Work It! Work It!











{January 23, 2011}   Thoughts And Some Blogs.

I have been trying to find other weight loss blogs. I want some company. I realized very quickly that most of the blog titles are really negative.  I didn’t even bother clicking on those. A part of my new way of thinking is that I don’t want to be around people who are going to beat themselves up for who they are.  I don’t want to get back into that pattern myself.

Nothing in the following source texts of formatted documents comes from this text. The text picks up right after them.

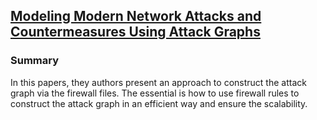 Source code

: ## [Modeling Modern Network Attacks and Countermeasures Using Attack Graphs](http://ieeexplore.ieee.org/xpls/abs_all.jsp?arnumber=5380524&tag=1)


### Summary
In this papers, they authors present an approach to construct the attack graph via the firewall files. The essential is how to use firewall rules to construct the attack graph in an efficient way and ensure the scalability.
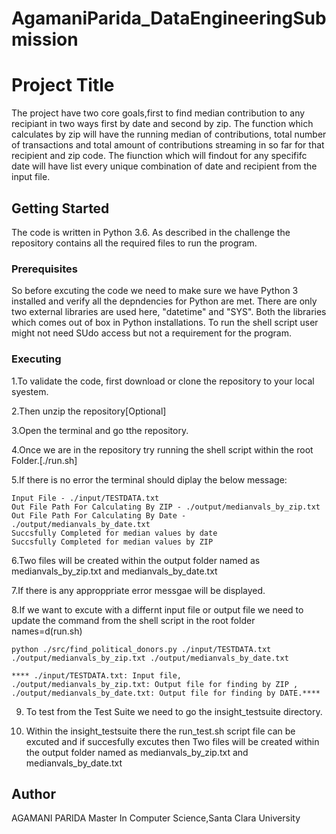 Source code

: # AgamaniParida_DataEngineeringSubmission

# Project Title

The project have two core goals,first to find median contribution to any recipiant in two ways first by date and second by zip.
The function which calculates by zip will have  the running median of contributions, total number of transactions and total amount of contributions streaming in so far for that recipient and zip code. The fiunction which will findout for any specififc date will have list every unique combination of date and recipient from the input file.

## Getting Started
The code is written in Python 3.6. 
As described in the challenge the repository contains all the required files to run the program. 

### Prerequisites

So before excuting the code we need to make sure we have Python 3 installed and verify all the depndencies for Python are met. 
There are only two external libraries are used here, "datetime" and "SYS". Both the libraries which comes out of box in Python installations. To run the shell script user might not need SUdo access but not a requirement for the program. 

### Executing

1.To validate the code, first download or clone the repository to your local syestem.

2.Then unzip the repository[Optional]

3.Open the terminal and go tthe repository.

4.Once we are in the repository try running the shell script within the root Folder.[./run.sh]

5.If there is no error the terminal should diplay the below message:

    Input File - ./input/TESTDATA.txt
    Out File Path For Calculating By ZIP - ./output/medianvals_by_zip.txt
    Out File Path For Calculating By Date - ./output/medianvals_by_date.txt
    Succsfully Completed for median values by date
    Succsfully Completed for median values by ZIP
    
6.Two files will be created within the output folder named as medianvals_by_zip.txt and medianvals_by_date.txt
    
7.If there is any approppriate error messgae will be displayed.

8.If we want to excute with a differnt input file or output file we need to update the command from the shell script in the root folder names=d(run.sh)

    python ./src/find_political_donors.py ./input/TESTDATA.txt ./output/medianvals_by_zip.txt ./output/medianvals_by_date.txt

    **** ./input/TESTDATA.txt: Input file, 
    ./output/medianvals_by_zip.txt: Output file for finding by ZIP ,          
    ./output/medianvals_by_date.txt: Output file for finding by DATE.****
    
9. To test from the Test Suite we need to go the insight_testsuite directory.

10. Within the insight_testsuite there the run_test.sh script file can be excuted and if succesfully excutes then Two files will be created within the output folder named as medianvals_by_zip.txt and medianvals_by_date.txt

## Author

AGAMANI PARIDA
Master In Computer Science,Santa Clara University
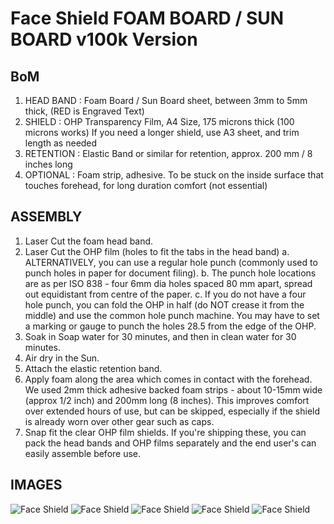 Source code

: # Face Shield FOAM BOARD / SUN BOARD v100k Version #

## BoM ##

1. HEAD BAND : Foam Board / Sun Board sheet, between 3mm to 5mm thick, (RED is Engraved Text)
2. SHIELD : OHP Transparency Film, A4 Size, 175 microns thick (100 microns works)
    If you need a longer shield, use A3 sheet, and trim length as needed
3. RETENTION : Elastic Band or similar for retention, approx. 200 mm / 8 inches long
4. OPTIONAL : Foam strip, adhesive. To be stuck on the inside surface that touches forehead, for long duration comfort (not essential)


## ASSEMBLY ##

1. Laser Cut the foam head band.
2. Laser Cut the OHP film (holes to fit the tabs in the head band)
	a. ALTERNATIVELY, you can use a regular hole punch (commonly used to punch holes in paper for document filing).
	b. The punch hole locations are as per ISO 838 - four 6mm dia holes spaced 80 mm apart, spread out equidistant from centre of the paper.
	c. If you do not have a four hole punch, you can fold the OHP in half (do NOT crease it from the middle) and use the common hole punch machine. You may have to set a marking or gauge to punch the holes 28.5 from the edge of the OHP.
3. Soak in Soap water for 30 minutes, and then in clean water for 30 minutes.
4. Air dry in the Sun.
5. Attach the elastic retention band.
6. Apply foam along the area which comes in contact with the forehead. We used 2mm thick adhesive backed foam strips - about 10-15mm wide (approx 1/2 inch) and 200mm long (8 inches). This improves comfort over extended hours of use, but can be skipped, especially if the shield is already worn over other gear such as caps.
7. Snap fit the clear OHP film shields. If you're shipping these, you can pack the head bands and OHP films separately and the end user's can easily assemble before use.

## IMAGES ##

![Face Shield](/M-19_v100k/M-19_v100k_01.png)
![Face Shield](/M-19_v100k/M-19_v100k_02.png)
![Face Shield](/M-19_v100k/M-19_v100k_03.png)
![Face Shield](/M-19_v100k/M-19_v100k_04.png)
![Face Shield](/M-19_v100k/M-19_v100k_05.png)

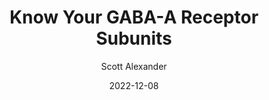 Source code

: ---
layout: podcast
title: "Know Your GABA-A Receptor Subunits"
author: Scott Alexander
description: https://astralcodexten.substack.com/p/know-your-gaba-a-receptor-subunits
date: 2022-12-08
length: 1689814
duration: 422
guid: know-your-gaba-a-receptor-subunits
--- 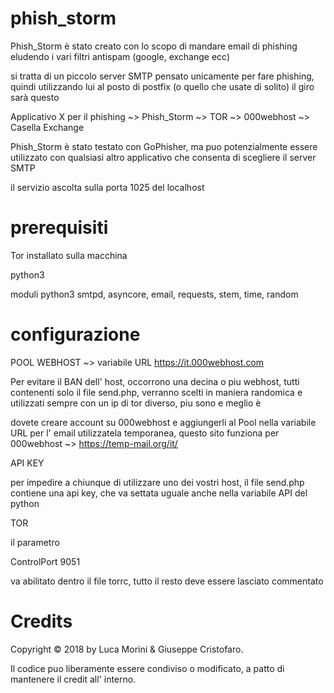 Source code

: # phish_storm

Phish_Storm è stato creato con lo scopo di mandare email di phishing eludendo i vari filtri antispam
(google, exchange ecc)

si tratta di un piccolo server SMTP pensato unicamente per fare phishing, quindi utilizzando lui al posto di postfix (o quello che usate di solito) il giro sarà questo

Applicativo X per il phishing ~> Phish_Storm ~> TOR ~> 000webhost ~> Casella Exchange

Phish_Storm è stato testato con GoPhisher, ma puo potenzialmente essere utilizzato con qualsiasi altro applicativo che consenta di scegliere il server SMTP

il servizio ascolta sulla porta 1025 del localhost

# prerequisiti

Tor installato sulla macchina 



python3 

moduli python3
smtpd, asyncore, email, requests, stem, time, random

# configurazione

POOL WEBHOST ~> variabile URL
https://it.000webhost.com

Per evitare il BAN dell' host, occorrono una decina o piu webhost, tutti contenenti solo il file send.php,
verranno scelti in maniera randomica e utilizzati sempre con un ip di tor diverso, piu sono e meglio è
      
dovete creare account su 000webhost e aggiungerli al Pool nella variabile URL
per l' email utilizzatela temporanea, questo sito funziona per 000webhost ~> https://temp-mail.org/it/

API KEY

per impedire a chiunque di utilizzare uno dei vostri host, il file send.php contiene una api key, che va settata uguale anche nella variabile API del python

TOR

il parametro

ControlPort 9051

va abilitato dentro il file torrc, tutto il resto deve essere lasciato commentato


# Credits

Copyright © 2018 by Luca Morini & Giuseppe Cristofaro.

Il codice puo liberamente essere condiviso o modificato, a patto di mantenere il credit all' interno.


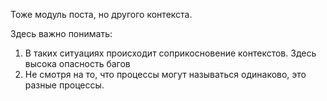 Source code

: Тоже модуль поста, но другого контекста.

Здесь важно понимать:
1. В таких ситуациях происходит соприкосновение контекстов. Здесь высока опасность багов
2. Не смотря на то, что процессы могут называться одинаково, это разные процессы.
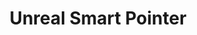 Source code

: ---
title: Unreal Smart Pointer
layout: post
category: study
tags: [Unreal Engine]
published: false
--- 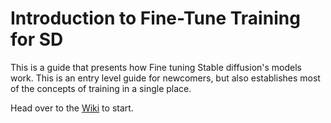 # Introduction to Fine-Tune Training for SD

This is a guide that presents how Fine tuning Stable diffusion's models work. This is an entry level guide for newcomers, but also establishes most of the concepts of training in a single place.

Head over to the [Wiki](https://github.com/Guizmus/StableDiffusion-IntroToTraining/wiki) to start.
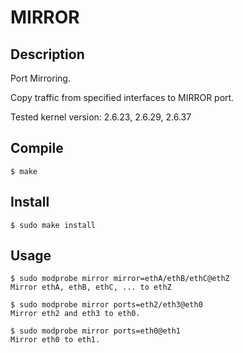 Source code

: # MIRROR

## Description

Port Mirroring.

Copy traffic from specified interfaces to MIRROR port.

Tested kernel version: 2.6.23, 2.6.29, 2.6.37

## Compile

    $ make

## Install

    $ sudo make install

## Usage

    $ sudo modprobe mirror mirror=ethA/ethB/ethC@ethZ
    Mirror ethA, ethB, ethC, ... to ethZ

    $ sudo modprobe mirror ports=eth2/eth3@eth0
    Mirror eth2 and eth3 to eth0.

    $ sudo modprobe mirror ports=eth0@eth1
    Mirror eth0 to eth1.

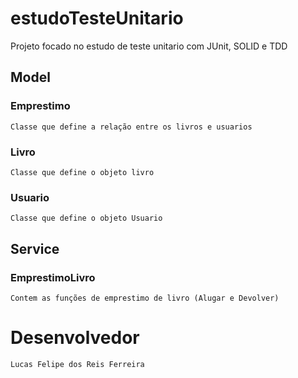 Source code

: # estudoTesteUnitario

Projeto focado no estudo de teste unitario com JUnit, SOLID e TDD

## Model
### Emprestimo
    Classe que define a relação entre os livros e usuarios
### Livro
    Classe que define o objeto livro
### Usuario
    Classe que define o objeto Usuario

## Service
### EmprestimoLivro
    Contem as funções de emprestimo de livro (Alugar e Devolver)

# Desenvolvedor
    Lucas Felipe dos Reis Ferreira
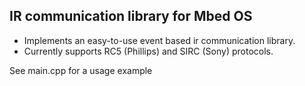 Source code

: ## IR communication library for Mbed OS 
- Implements an easy-to-use event based ir communication library.
- Currently supports RC5 (Phillips) and SIRC (Sony) protocols.

See main.cpp for a usage example  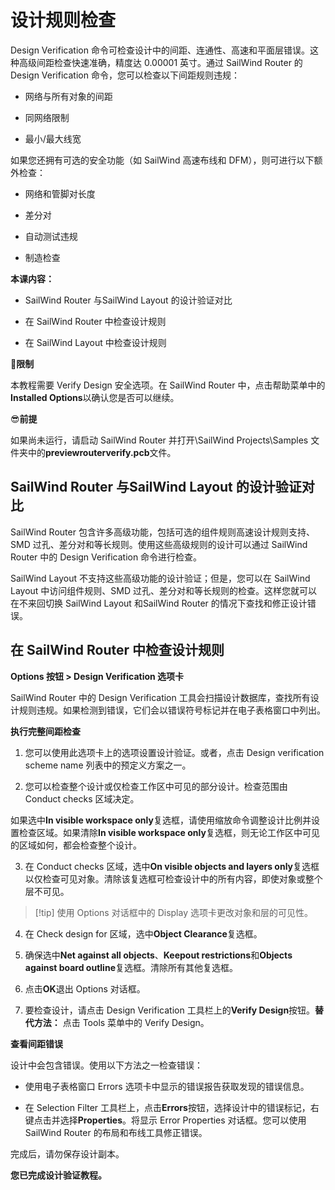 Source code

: # 设计规则检查

Design Verification 命令可检查设计中的间距、连通性、高速和平面层错误。这种高级间距检查快速准确，精度达 0.00001 英寸。通过 SailWind Router 的Design Verification 命令，您可以检查以下间距规则违规：

- 网络与所有对象的间距

- 同网络限制

- 最小/最大线宽

如果您还拥有可选的安全功能（如 SailWind 高速布线和 DFM），则可进行以下额外检查：

- 网络和管脚对长度

- 差分对

- 自动测试违规

- 制造检查

**本课内容：**

- SailWind Router 与SailWind Layout 的设计验证对比

- 在 SailWind Router 中检查设计规则

- 在 SailWind Layout 中检查设计规则

🙊**限制**

本教程需要 Verify Design 安全选项。在 SailWind Router 中，点击帮助菜单中的**Installed Options**以确认您是否可以继续。

😎**前提**

如果尚未运行，请启动 SailWind Router 并打开\SailWind Projects\Samples 文件夹中的**previewrouterverify.pcb**文件。

## SailWind Router 与SailWind Layout 的设计验证对比

SailWind Router 包含许多高级功能，包括可选的组件规则高速设计规则支持、SMD 过孔、差分对和等长规则。使用这些高级规则的设计可以通过 SailWind Router 中的 Design Verification 命令进行检查。

SailWind Layout 不支持这些高级功能的设计验证；但是，您可以在 SailWind Layout 中访问组件规则、SMD 过孔、差分对和等长规则的检查。这样您就可以在不来回切换 SailWind Layout 和SailWind Router 的情况下查找和修正设计错误。

## 在 SailWind Router 中检查设计规则

**Options 按钮 > Design Verification 选项卡**

SailWind Router 中的 Design Verification 工具会扫描设计数据库，查找所有设计规则违规。如果检测到错误，它们会以错误符号标记并在电子表格窗口中列出。

**执行完整间距检查**

1. 您可以使用此选项卡上的选项设置设计验证。或者，点击 Design verification scheme name 列表中的预定义方案之一。

2. 您可以检查整个设计或仅检查工作区中可见的部分设计。检查范围由 Conduct checks 区域决定。

如果选中**In visible workspace only**复选框，请使用缩放命令调整设计比例并设置检查区域。如果清除**In visible workspace only**复选框，则无论工作区中可见的区域如何，都会检查整个设计。

3. 在 Conduct checks 区域，选中**On visible objects and layers only**复选框以仅检查可见对象。清除该复选框可检查设计中的所有内容，即使对象或整个层不可见。

> [!tip] 使用 Options 对话框中的 Display 选项卡更改对象和层的可见性。

4. 在 Check design for 区域，选中**Object Clearance**复选框。

5. 确保选中**Net against all objects**、**Keepout restrictions**和**Objects against board outline**复选框。清除所有其他复选框。

6. 点击**OK**退出 Options 对话框。

7. 要检查设计，请点击 Design Verification 工具栏上的**Verify Design**按钮。**替代方法：** 点击 Tools 菜单中的 Verify Design。

**查看间距错误**

设计中会包含错误。使用以下方法之一检查错误：

- 使用电子表格窗口 Errors 选项卡中显示的错误报告获取发现的错误信息。

- 在 Selection Filter 工具栏上，点击**Errors**按钮，选择设计中的错误标记，右键点击并选择**Properties**。将显示 Error Properties 对话框。您可以使用 SailWind Router 的布局和布线工具修正错误。

完成后，请勿保存设计副本。

**您已完成设计验证教程。** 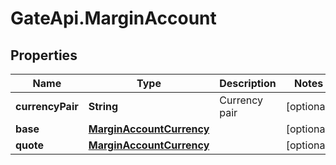 # GateApi.MarginAccount

## Properties

Name | Type | Description | Notes
------------ | ------------- | ------------- | -------------
**currencyPair** | **String** | Currency pair | [optional] 
**base** | [**MarginAccountCurrency**](MarginAccountCurrency.md) |  | [optional] 
**quote** | [**MarginAccountCurrency**](MarginAccountCurrency.md) |  | [optional] 


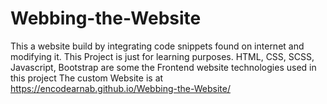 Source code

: # Webbing-the-Website
This a website build by integrating code snippets found on internet and modifying it. 
This Project is just for learning purposes.
HTML, CSS, SCSS, Javascript, Bootstrap are some the Frontend website technologies used in this project
The custom Website is at https://encodearnab.github.io/Webbing-the-Website/
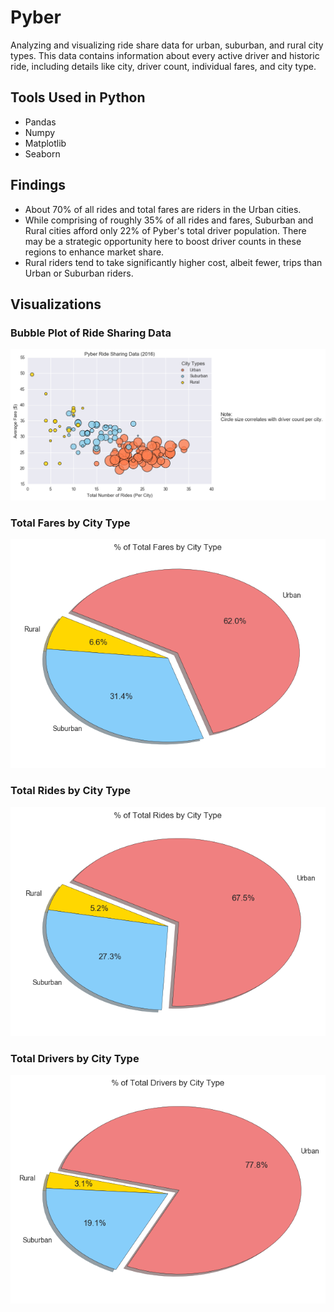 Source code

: # Pyber 
Analyzing and visualizing ride share data for urban, suburban, and rural city types. This data contains information about every active driver and historic ride, including details like city, driver count, individual fares, and city type.

## Tools Used in Python
* Pandas
* Numpy
* Matplotlib
* Seaborn

## Findings

* About 70% of all rides and total fares are riders in the Urban cities.
* While comprising of roughly 35% of all rides and fares, Suburban and Rural cities afford only 22% of Pyber's total driver population. There may be a strategic opportunity here to boost driver counts in these regions to enhance market share.
* Rural riders tend to take significantly higher cost, albeit fewer, trips than Urban or Suburban riders.

## Visualizations

### Bubble Plot of Ride Sharing Data


![png](1.png)

### Total Fares by City Type

![png](2.png)

### Total Rides by City Type

![png](3.png)

### Total Drivers by City Type


![png](4.png)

Also I don’t want to read about people losing weight and thinking their life is going to be better once they are thin. It’s not their life that sucks, it’s how they see themselves and how they talk to themselves. I have been there and I’m moving on.  The only thing I am waiting to do when I am thin is buy clothes in a new size. It’s just not practical to buy them now. Although before I started losing weight I did buy myself clothes that I liked and that were flattering for my size now.   Or people who act like they’re not really fat, they are a thin person in a fat body. No. You’re fat. It’s fine. It just means that the choices you have made in the past led you there and the choices you are making right now will lead you to being healthy, thin, in shape. To me that just seems like they are not truthfully taking responsibility for their actions.  I don’t want to sound like I’m being negative with those blogs, I’m not. I understand where those people are at. I’ve been there most of my life. I just feel like I know better now so I want to read about people who know better too.  The people who tell themselves they are not really fat are telling themselves that because they are judging themselves or they think there’s a character flaw in people who are fat or they think people who are fat are not as good as people who are thin.

Nope.

We just made decisions every day, for one reason or another, that weren’t about being in shape.  Maybe we weren’t thinking about being in shape, it wasn’t a priority, or maybe we couldn’t deal with trying to lose weight because we had a million other things going on. There are as many reasons people are over weight as there are over weight people.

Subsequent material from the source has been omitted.